■ About this exercise
Top to bottom, give the entries again exactly as written.

━━ Data listing ━━

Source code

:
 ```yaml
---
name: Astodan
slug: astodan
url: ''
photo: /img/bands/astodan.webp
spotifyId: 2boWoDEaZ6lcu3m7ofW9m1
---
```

━━━

■ Response to this exercise
Source code

:
 ```yaml
---
name: Astodan
slug: astodan
url: ''
photo: /img/bands/astodan.webp
spotifyId: 2boWoDEaZ6lcu3m7ofW9m1
---
```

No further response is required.